» **WORK INSTRUCTION**
Repeat each entry in full, exactly.

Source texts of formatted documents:
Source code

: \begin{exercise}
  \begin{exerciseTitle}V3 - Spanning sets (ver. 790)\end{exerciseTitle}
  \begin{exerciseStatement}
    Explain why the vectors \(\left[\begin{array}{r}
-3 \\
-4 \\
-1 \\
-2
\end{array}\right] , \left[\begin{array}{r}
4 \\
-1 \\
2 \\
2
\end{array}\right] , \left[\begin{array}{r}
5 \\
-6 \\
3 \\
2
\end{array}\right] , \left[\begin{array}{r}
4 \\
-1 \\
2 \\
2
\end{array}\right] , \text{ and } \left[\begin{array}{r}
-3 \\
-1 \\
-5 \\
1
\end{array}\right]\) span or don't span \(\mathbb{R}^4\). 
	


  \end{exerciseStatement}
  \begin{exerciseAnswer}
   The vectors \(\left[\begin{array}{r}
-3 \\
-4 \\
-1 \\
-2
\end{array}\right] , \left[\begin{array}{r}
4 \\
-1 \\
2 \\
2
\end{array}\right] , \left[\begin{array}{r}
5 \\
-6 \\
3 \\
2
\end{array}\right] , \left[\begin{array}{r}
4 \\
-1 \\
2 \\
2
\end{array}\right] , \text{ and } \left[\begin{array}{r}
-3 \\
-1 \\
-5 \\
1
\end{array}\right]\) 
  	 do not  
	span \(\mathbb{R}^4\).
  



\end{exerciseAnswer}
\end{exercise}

» **TASK ANSWER**
Source code

: \begin{exercise}
  \begin{exerciseTitle}V3 - Spanning sets (ver. 790)\end{exerciseTitle}
  \begin{exerciseStatement}
    Explain why the vectors \(\left[\begin{array}{r}
-3 \\
-4 \\
-1 \\
-2
\end{array}\right] , \left[\begin{array}{r}
4 \\
-1 \\
2 \\
2
\end{array}\right] , \left[\begin{array}{r}
5 \\
-6 \\
3 \\
2
\end{array}\right] , \left[\begin{array}{r}
4 \\
-1 \\
2 \\
2
\end{array}\right] , \text{ and } \left[\begin{array}{r}
-3 \\
-1 \\
-5 \\
1
\end{array}\right]\) span or don't span \(\mathbb{R}^4\). 
	


  \end{exerciseStatement}
  \begin{exerciseAnswer}
   The vectors \(\left[\begin{array}{r}
-3 \\
-4 \\
-1 \\
-2
\end{array}\right] , \left[\begin{array}{r}
4 \\
-1 \\
2 \\
2
\end{array}\right] , \left[\begin{array}{r}
5 \\
-6 \\
3 \\
2
\end{array}\right] , \left[\begin{array}{r}
4 \\
-1 \\
2 \\
2
\end{array}\right] , \text{ and } \left[\begin{array}{r}
-3 \\
-1 \\
-5 \\
1
\end{array}\right]\) 
  	 do not  
	span \(\mathbb{R}^4\).
  



\end{exerciseAnswer}
\end{exercise}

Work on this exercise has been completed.